TypeError: expected string or bytes-like object

UNQ_C4 GRADED FUNCTION: predict_tweet

def predict_tweet(tweet, freqs, theta):
tweet: a string
freqs: a dictionary corresponding to the frequencies of each tuple (word, label)
theta: (3,1) vector of weights
y_pred: the probability of a tweet being positive or negative

code snippet removed

TypeError Traceback (most recent call last)
1 # Run this cell to test your function
2 for tweet in [‘I am happy’, ‘I am bad’, ‘this movie should have been great.’, ‘great’, ‘great great’, ‘great great great’, ‘great great great great’]:
----> 3 print( '%s → f' (tweet, predict_tweet(tweet, freqs, theta)))

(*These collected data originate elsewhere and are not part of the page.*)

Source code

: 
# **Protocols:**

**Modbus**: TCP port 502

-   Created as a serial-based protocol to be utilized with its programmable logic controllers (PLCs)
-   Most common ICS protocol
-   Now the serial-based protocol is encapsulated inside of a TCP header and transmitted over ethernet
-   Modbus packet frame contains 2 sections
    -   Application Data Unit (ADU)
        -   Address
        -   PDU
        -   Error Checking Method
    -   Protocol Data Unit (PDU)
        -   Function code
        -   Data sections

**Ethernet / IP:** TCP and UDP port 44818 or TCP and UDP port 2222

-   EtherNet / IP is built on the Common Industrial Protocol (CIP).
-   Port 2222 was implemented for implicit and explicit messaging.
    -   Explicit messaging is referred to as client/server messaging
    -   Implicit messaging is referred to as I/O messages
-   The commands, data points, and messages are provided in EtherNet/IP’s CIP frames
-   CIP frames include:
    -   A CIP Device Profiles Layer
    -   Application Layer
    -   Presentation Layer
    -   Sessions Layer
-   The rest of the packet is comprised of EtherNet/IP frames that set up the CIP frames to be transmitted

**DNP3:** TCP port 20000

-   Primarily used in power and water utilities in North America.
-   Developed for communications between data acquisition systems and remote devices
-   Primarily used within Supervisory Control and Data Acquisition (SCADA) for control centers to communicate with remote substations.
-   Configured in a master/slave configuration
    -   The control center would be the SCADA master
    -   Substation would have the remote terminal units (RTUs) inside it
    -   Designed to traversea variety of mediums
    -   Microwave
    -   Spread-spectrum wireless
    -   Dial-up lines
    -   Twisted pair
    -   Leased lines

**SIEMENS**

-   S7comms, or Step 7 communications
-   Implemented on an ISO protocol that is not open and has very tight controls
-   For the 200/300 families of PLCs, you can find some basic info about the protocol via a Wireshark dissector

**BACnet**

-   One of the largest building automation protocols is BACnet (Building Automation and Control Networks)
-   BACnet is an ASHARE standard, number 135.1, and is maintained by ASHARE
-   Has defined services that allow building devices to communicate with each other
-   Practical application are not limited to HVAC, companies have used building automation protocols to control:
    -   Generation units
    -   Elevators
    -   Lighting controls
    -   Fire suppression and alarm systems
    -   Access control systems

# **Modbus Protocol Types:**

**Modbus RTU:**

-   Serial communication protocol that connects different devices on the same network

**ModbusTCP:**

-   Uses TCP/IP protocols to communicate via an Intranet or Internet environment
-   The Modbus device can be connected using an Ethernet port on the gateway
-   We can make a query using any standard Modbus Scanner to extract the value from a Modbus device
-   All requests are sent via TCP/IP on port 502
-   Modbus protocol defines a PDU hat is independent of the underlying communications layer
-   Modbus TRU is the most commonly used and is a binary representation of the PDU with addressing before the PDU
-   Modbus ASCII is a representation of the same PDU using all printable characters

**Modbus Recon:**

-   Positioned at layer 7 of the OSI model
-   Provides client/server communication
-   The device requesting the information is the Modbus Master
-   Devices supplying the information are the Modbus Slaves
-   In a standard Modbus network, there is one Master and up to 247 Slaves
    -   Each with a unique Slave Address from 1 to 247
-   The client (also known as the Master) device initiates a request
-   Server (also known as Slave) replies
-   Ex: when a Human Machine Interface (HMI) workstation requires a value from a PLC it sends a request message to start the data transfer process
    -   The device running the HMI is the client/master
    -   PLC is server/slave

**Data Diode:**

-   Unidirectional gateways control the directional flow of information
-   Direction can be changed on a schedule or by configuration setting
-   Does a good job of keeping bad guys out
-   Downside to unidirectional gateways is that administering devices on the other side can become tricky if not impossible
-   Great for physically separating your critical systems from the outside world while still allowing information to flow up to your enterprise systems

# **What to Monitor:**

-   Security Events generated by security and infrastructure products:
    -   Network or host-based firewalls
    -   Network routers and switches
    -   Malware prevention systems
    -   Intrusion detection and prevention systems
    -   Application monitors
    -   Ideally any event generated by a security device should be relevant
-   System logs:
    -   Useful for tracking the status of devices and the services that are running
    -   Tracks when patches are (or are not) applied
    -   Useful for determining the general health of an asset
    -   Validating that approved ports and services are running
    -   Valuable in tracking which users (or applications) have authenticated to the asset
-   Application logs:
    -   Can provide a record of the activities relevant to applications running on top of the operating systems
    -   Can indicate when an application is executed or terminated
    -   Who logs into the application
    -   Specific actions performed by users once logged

in predict_tweet(tweet, freqs, theta)
16 # extract the features of the tweet and store it into x
—> 17 x = extract_features(process_tweet(freqs))
19 # make the prediction using x and theta

~/work/utils.py in process_tweet(tweet)
19 stopwords_english = stopwords.words(‘english’)
20 # remove stock market tickers like $GE
—> 21 tweet = re.sub(r’$\w*‘, ‘’, tweet)
22 # remove old style retweet text “RT”
23 tweet = re.sub(r’^RT[\s]+', ‘’, tweet)

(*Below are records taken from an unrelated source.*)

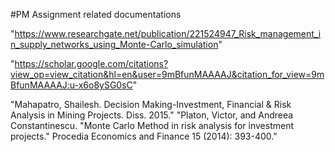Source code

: #PM Assignment related documentations

"https://www.researchgate.net/publication/221524947_Risk_management_in_supply_networks_using_Monte-Carlo_simulation" 

"https://scholar.google.com/citations?view_op=view_citation&hl=en&user=9mBfunMAAAAJ&citation_for_view=9mBfunMAAAAJ:u-x6o8ySG0sC" 

"Mahapatro, Shailesh. Decision Making-Investment, Financial & Risk Analysis in Mining Projects. Diss. 2015."
"Platon, Victor, and Andreea Constantinescu. "Monte Carlo Method in risk analysis for investment projects." Procedia Economics and Finance 15 (2014): 393-400."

/opt/conda/lib/python3.7/re.py in sub(pattern, repl, string, count, flags)
190 a callable, it’s passed the Match object and must return
191 a replacement string to be used.“”"
→ 192 return _compile(pattern, flags).sub(repl, string, count)
194 def subn(pattern, repl, string, count=0, flags=0):

TypeError: expected string or bytes-like object


process_tweet returns a list. Note that process_tweet is used in extract_features (so you don’t need it in predict_tweet), where it expects a string.
You may have become confused because of the docstring of extract_features that states that tweet is a list of words. This is incorrect, tweet is a string. I will make an issue of that at the backend so that the docstring is changed. I hope this helps.